How Punitive Memory Laws Work
Emmanuela Fronza has proposed to distinguish memory laws according to their intended impact on public opinion: whether it was the lawmakers’ objective to protect a consensus in society or to ban dissidence. 21 But memory laws hardly ever provide a clear interpretation of past events. They ban certain statements and interpretations of past events, but usually do not offer any precisely defined replacement. Banning denial of the Ukrainian Holodomor or the Rwandan genocide does not amount to the promotion of an official narrative which would define the constitutive elements of the Holodomor or the Rwandan genocide. In 2003, Rwandan lawmakers provided some guidance to citizens who were uncertain about the underlying genocide definition, when they replaced the notion of “Rwandan genocide” by “genocide against the Tutsi,” making it clear the law would protect the emerging worldwide consensus according to which the Tutsi had been the genocide victims. 22 The Ukrainian provisions concerning the Great Famine do not contain such guidance, they only ban denial of the famine as a genocide, but do not promote a specific official narrative. 23
Punitive memory laws are often fuzzy and give prosecutors and courts much leeway in the practical implementation of their legal provisions. This is most visible in the case of Turkey, where almost any label for Kemal Atatürk can lead to criminal sanctions, even calling him just “this man.” 24 In a similar way, the Polish IPN-law in the form in which it remained in force after parliament had amended and the Constitutional Court had corrected it, leaves it to the fantasy of each citizen, which Ukrainian organization should be regarded as “collaborationist,” and whether downplaying its atrocities against Polish citizens amounts to denial. 25 The law does not protect any coherent narrative, it does not even clearly circumscribe the interpretation that lawmakers intended to ban. 26
It is therefore worth mentioning that punitive memory laws in liberal, pluralist democracies are usually very precise and narrower than in autocratic, illiberal democracies and hybrid regimes. 27 The EU’s framework decision of 2008 against the denial of international crimes and the Holocaust does not criminalize denial of any of these atrocities as such, but makes criminal sanctions contingent on the perpetrator’s intentions. 28 It envisages punishment only if denial is rooted in the perpetrator’s wish to “publicly condone, deny or grossly trivialise” the crimes enumerated in the framework decision, when such a conduct is directed against a minority and “likely to incite to violence or hatred against such a group.” Such a conduct can (but need not) be sanctioned by a member state, if it is likely to “disturb public order” or if it is “threatening, abusive or insulting.” Mere denial is therefore not enough to trigger sanctions; additional criteria must be met. The concept of “likely to disturb public order” is a clear hint at German legislation, which followed the same logic, long before the framework decision was even discussed. Denial of the Holocaust and other international crimes only led to criminal sanctions under German domestic law if the perpetrator intended to “disturb public peace” or “attack the constitutional order.” 29 These additional conditions for punishment are the result of the jurisprudential meanders that triggered the underlying legislation and later its various amendments. The evolution of Germany’s punitive memory law, whose core consists in Art. 130 of the Criminal Code (Strafgesetzbuch), also provides an explanation about why liberal-democratic states with strong institutional rule-of-law safeguards may pass legislation imposing restrictions on certain statements about the past and thus—at least to some extent—limit the scope of freedom of speech.

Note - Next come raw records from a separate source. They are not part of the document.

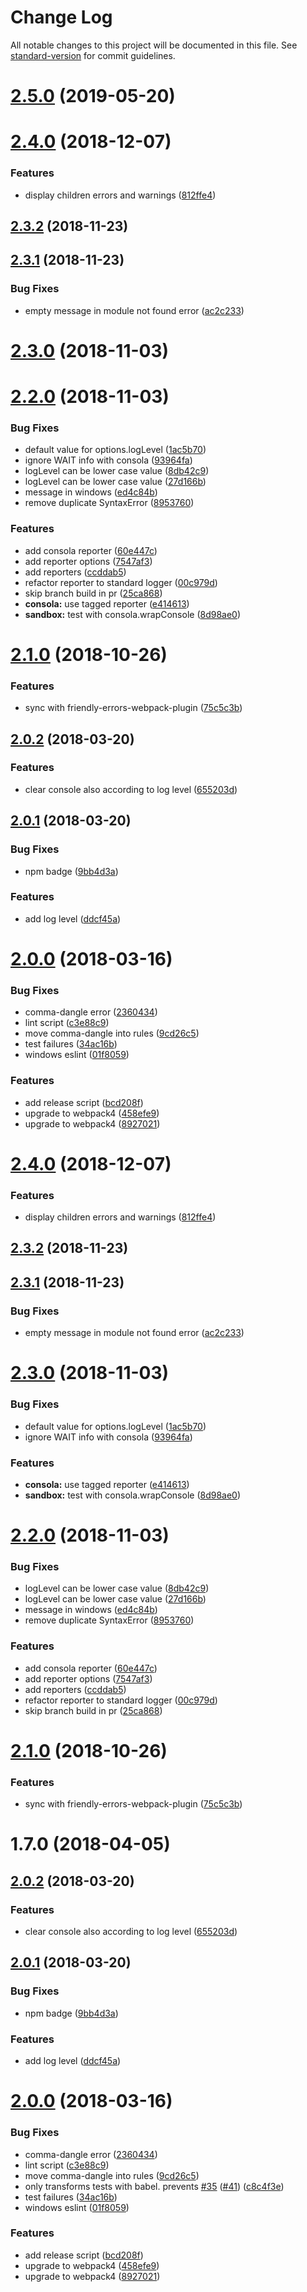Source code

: # Change Log

All notable changes to this project will be documented in this file. See [standard-version](https://github.com/conventional-changelog/standard-version) for commit guidelines.

<a name="2.5.0"></a>
# [2.5.0](https://github.com/nuxt/friendly-errors-webpack-plugin/compare/v2.0.0-beta.0...v2.5.0) (2019-05-20)



<a name="2.4.0"></a>
# [2.4.0](https://github.com/nuxt/friendly-errors-webpack-plugin/compare/v2.3.2...v2.4.0) (2018-12-07)


### Features

* display children errors and warnings ([812ffe4](https://github.com/nuxt/friendly-errors-webpack-plugin/commit/812ffe4))



<a name="2.3.2"></a>
## [2.3.2](https://github.com/nuxt/friendly-errors-webpack-plugin/compare/v2.3.1...v2.3.2) (2018-11-23)



<a name="2.3.1"></a>
## [2.3.1](https://github.com/nuxt/friendly-errors-webpack-plugin/compare/v2.3.0...v2.3.1) (2018-11-23)


### Bug Fixes

* empty message in module not found error ([ac2c233](https://github.com/nuxt/friendly-errors-webpack-plugin/commit/ac2c233))



<a name="2.3.0"></a>
# [2.3.0](https://github.com/nuxt/friendly-errors-webpack-plugin/compare/v2.2.0...v2.3.0) (2018-11-03)



<a name="2.2.0"></a>
# [2.2.0](https://github.com/nuxt/friendly-errors-webpack-plugin/compare/v2.1.0...v2.2.0) (2018-11-03)


### Bug Fixes

* default value for options.logLevel ([1ac5b70](https://github.com/nuxt/friendly-errors-webpack-plugin/commit/1ac5b70))
* ignore WAIT info with consola ([93964fa](https://github.com/nuxt/friendly-errors-webpack-plugin/commit/93964fa))
* logLevel can be lower case value ([8db42c9](https://github.com/nuxt/friendly-errors-webpack-plugin/commit/8db42c9))
* logLevel can be lower case value ([27d166b](https://github.com/nuxt/friendly-errors-webpack-plugin/commit/27d166b))
* message in windows ([ed4c84b](https://github.com/nuxt/friendly-errors-webpack-plugin/commit/ed4c84b))
* remove duplicate SyntaxError ([8953760](https://github.com/nuxt/friendly-errors-webpack-plugin/commit/8953760))


### Features

* add consola reporter ([60e447c](https://github.com/nuxt/friendly-errors-webpack-plugin/commit/60e447c))
* add reporter options ([7547af3](https://github.com/nuxt/friendly-errors-webpack-plugin/commit/7547af3))
* add reporters ([ccddab5](https://github.com/nuxt/friendly-errors-webpack-plugin/commit/ccddab5))
* refactor reporter to standard logger ([00c979d](https://github.com/nuxt/friendly-errors-webpack-plugin/commit/00c979d))
* skip branch build in pr ([25ca868](https://github.com/nuxt/friendly-errors-webpack-plugin/commit/25ca868))
* **consola:** use tagged reporter ([e414613](https://github.com/nuxt/friendly-errors-webpack-plugin/commit/e414613))
* **sandbox:** test with consola.wrapConsole ([8d98ae0](https://github.com/nuxt/friendly-errors-webpack-plugin/commit/8d98ae0))



<a name="2.1.0"></a>
# [2.1.0](https://github.com/nuxt/friendly-errors-webpack-plugin/compare/v2.0.2...v2.1.0) (2018-10-26)


### Features

* sync with friendly-errors-webpack-plugin ([75c5c3b](https://github.com/nuxt/friendly-errors-webpack-plugin/commit/75c5c3b))



<a name="2.0.2"></a>
## [2.0.2](https://github.com/nuxt/friendly-errors-webpack-plugin/compare/v2.0.1...v2.0.2) (2018-03-20)


### Features

* clear console also according to log level ([655203d](https://github.com/nuxt/friendly-errors-webpack-plugin/commit/655203d))



<a name="2.0.1"></a>
## [2.0.1](https://github.com/nuxt/friendly-errors-webpack-plugin/compare/v2.0.0...v2.0.1) (2018-03-20)


### Bug Fixes

* npm badge ([9bb4d3a](https://github.com/nuxt/friendly-errors-webpack-plugin/commit/9bb4d3a))


### Features

* add log level ([ddcf45a](https://github.com/nuxt/friendly-errors-webpack-plugin/commit/ddcf45a))



<a name="2.0.0"></a>
# [2.0.0](https://github.com/nuxt/friendly-errors-webpack-plugin/compare/v1.6.1...v2.0.0) (2018-03-16)


### Bug Fixes

* comma-dangle error ([2360434](https://github.com/nuxt/friendly-errors-webpack-plugin/commit/2360434))
* lint script ([c3e88c9](https://github.com/nuxt/friendly-errors-webpack-plugin/commit/c3e88c9))
* move comma-dangle into rules ([9cd26c5](https://github.com/nuxt/friendly-errors-webpack-plugin/commit/9cd26c5))
* test failures ([34ac16b](https://github.com/nuxt/friendly-errors-webpack-plugin/commit/34ac16b))
* windows eslint ([01f8059](https://github.com/nuxt/friendly-errors-webpack-plugin/commit/01f8059))


### Features

* add release script ([bcd208f](https://github.com/nuxt/friendly-errors-webpack-plugin/commit/bcd208f))
* upgrade to webpack4 ([458efe9](https://github.com/nuxt/friendly-errors-webpack-plugin/commit/458efe9))
* upgrade to webpack4 ([8927021](https://github.com/nuxt/friendly-errors-webpack-plugin/commit/8927021))



<a name="2.4.0"></a>
# [2.4.0](https://github.com/nuxt/friendly-errors-webpack-plugin/compare/v2.3.2...v2.4.0) (2018-12-07)


### Features

* display children errors and warnings ([812ffe4](https://github.com/nuxt/friendly-errors-webpack-plugin/commit/812ffe4))



<a name="2.3.2"></a>
## [2.3.2](https://github.com/nuxt/friendly-errors-webpack-plugin/compare/v2.3.1...v2.3.2) (2018-11-23)



<a name="2.3.1"></a>
## [2.3.1](https://github.com/nuxt/friendly-errors-webpack-plugin/compare/v2.3.0...v2.3.1) (2018-11-23)


### Bug Fixes

* empty message in module not found error ([ac2c233](https://github.com/nuxt/friendly-errors-webpack-plugin/commit/ac2c233))



<a name="2.3.0"></a>
# [2.3.0](https://github.com/nuxt/friendly-errors-webpack-plugin/compare/v2.2.0...v2.3.0) (2018-11-03)


### Bug Fixes

* default value for options.logLevel ([1ac5b70](https://github.com/nuxt/friendly-errors-webpack-plugin/commit/1ac5b70))
* ignore WAIT info with consola ([93964fa](https://github.com/nuxt/friendly-errors-webpack-plugin/commit/93964fa))


### Features

* **consola:** use tagged reporter ([e414613](https://github.com/nuxt/friendly-errors-webpack-plugin/commit/e414613))
* **sandbox:** test with consola.wrapConsole ([8d98ae0](https://github.com/nuxt/friendly-errors-webpack-plugin/commit/8d98ae0))



<a name="2.2.0"></a>
# [2.2.0](https://github.com/nuxt/friendly-errors-webpack-plugin/compare/v2.1.0...v2.2.0) (2018-11-03)


### Bug Fixes

* logLevel can be lower case value ([8db42c9](https://github.com/nuxt/friendly-errors-webpack-plugin/commit/8db42c9))
* logLevel can be lower case value ([27d166b](https://github.com/nuxt/friendly-errors-webpack-plugin/commit/27d166b))
* message in windows ([ed4c84b](https://github.com/nuxt/friendly-errors-webpack-plugin/commit/ed4c84b))
* remove duplicate SyntaxError ([8953760](https://github.com/nuxt/friendly-errors-webpack-plugin/commit/8953760))


### Features

* add consola reporter ([60e447c](https://github.com/nuxt/friendly-errors-webpack-plugin/commit/60e447c))
* add reporter options ([7547af3](https://github.com/nuxt/friendly-errors-webpack-plugin/commit/7547af3))
* add reporters ([ccddab5](https://github.com/nuxt/friendly-errors-webpack-plugin/commit/ccddab5))
* refactor reporter to standard logger ([00c979d](https://github.com/nuxt/friendly-errors-webpack-plugin/commit/00c979d))
* skip branch build in pr ([25ca868](https://github.com/nuxt/friendly-errors-webpack-plugin/commit/25ca868))



<a name="2.1.0"></a>
# [2.1.0](https://github.com/nuxt/friendly-errors-webpack-plugin/compare/v2.0.2...v2.1.0) (2018-10-26)


### Features

* sync with friendly-errors-webpack-plugin ([75c5c3b](https://github.com/nuxt/friendly-errors-webpack-plugin/commit/75c5c3b))



<a name="1.7.0"></a>
# 1.7.0 (2018-04-05)



<a name="2.0.2"></a>
## [2.0.2](https://github.com/nuxt/friendly-errors-webpack-plugin/compare/v2.0.1...v2.0.2) (2018-03-20)


### Features

* clear console also according to log level ([655203d](https://github.com/nuxt/friendly-errors-webpack-plugin/commit/655203d))



<a name="2.0.1"></a>
## [2.0.1](https://github.com/nuxt/friendly-errors-webpack-plugin/compare/v2.0.0...v2.0.1) (2018-03-20)


### Bug Fixes

* npm badge ([9bb4d3a](https://github.com/nuxt/friendly-errors-webpack-plugin/commit/9bb4d3a))


### Features

* add log level ([ddcf45a](https://github.com/nuxt/friendly-errors-webpack-plugin/commit/ddcf45a))



<a name="2.0.0"></a>
# [2.0.0](https://github.com/nuxt/friendly-errors-webpack-plugin/compare/v1.6.1...v2.0.0) (2018-03-16)


### Bug Fixes

* comma-dangle error ([2360434](https://github.com/nuxt/friendly-errors-webpack-plugin/commit/2360434))
* lint script ([c3e88c9](https://github.com/nuxt/friendly-errors-webpack-plugin/commit/c3e88c9))
* move comma-dangle into rules ([9cd26c5](https://github.com/nuxt/friendly-errors-webpack-plugin/commit/9cd26c5))
* only transforms tests with babel. prevents [#35](https://github.com/nuxt/friendly-errors-webpack-plugin/issues/35) ([#41](https://github.com/nuxt/friendly-errors-webpack-plugin/issues/41)) ([c8c4f3e](https://github.com/nuxt/friendly-errors-webpack-plugin/commit/c8c4f3e))
* test failures ([34ac16b](https://github.com/nuxt/friendly-errors-webpack-plugin/commit/34ac16b))
* windows eslint ([01f8059](https://github.com/nuxt/friendly-errors-webpack-plugin/commit/01f8059))


### Features

* add release script ([bcd208f](https://github.com/nuxt/friendly-errors-webpack-plugin/commit/bcd208f))
* upgrade to webpack4 ([458efe9](https://github.com/nuxt/friendly-errors-webpack-plugin/commit/458efe9))
* upgrade to webpack4 ([8927021](https://github.com/nuxt/friendly-errors-webpack-plugin/commit/8927021))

Making Punitive Memory Laws
New legislation can enter into force because of a top–down approach, when a government that enjoys the necessary majority in parliament passes new laws no matter whether they are endorsed by the public or a president or dictator imposes new regulation based on decrees or orders that do not require parliamentary scrutiny. New legislation can also come into effect as a result of grassroots pressure from either citizens’ initiatives, interest groups, legislative initiatives from members of parliament or judicial activism by judges and courts, when they trigger new legislation by issuing controversial verdicts contradicting predominant legal values or the intentions of lawmakers. For this article, we also regard legislation for which there was no visible majority in opinion polls when they were enacted, as imposed from above, while legislation supported by the public will be regarded as the result of grassroots pressure. We hypothesize that lawmakers would respond to public opinion by passing the respective legislation when the latter was driven by demand rather than supply. 30
In almost every case, in which a new punitive memory law came into being, the respective legislation was the result of governments’ top–down decision making. 31 In Turkey, the law protecting Atatürk’s memory was the culmination of a personality cult, which had already started during his life. His statues and busts adorned many public spaces, and his pictures hung in every government office. The tendency to glorify him was briefly interrupted after his death in 1938 when his successor İsmet İnönü replaced Atatürk’s picture on banknotes and stamps with his own image. The politicians who defeated İsmet İnönü during the first free elections in 1950 reinstalled the Atatürk cult. In 1951, they made insult to Atatürk’s memory a punishable offence that was very widely used in relation to historical statements and interpretations. 32 The law was imposed top–down although it reflected Atatürk’s popularity. Turkish prosecutions involving attempts to criminalize certain statements about or interpretations of the past often rely on the Atatürk law as their legal basis, among others.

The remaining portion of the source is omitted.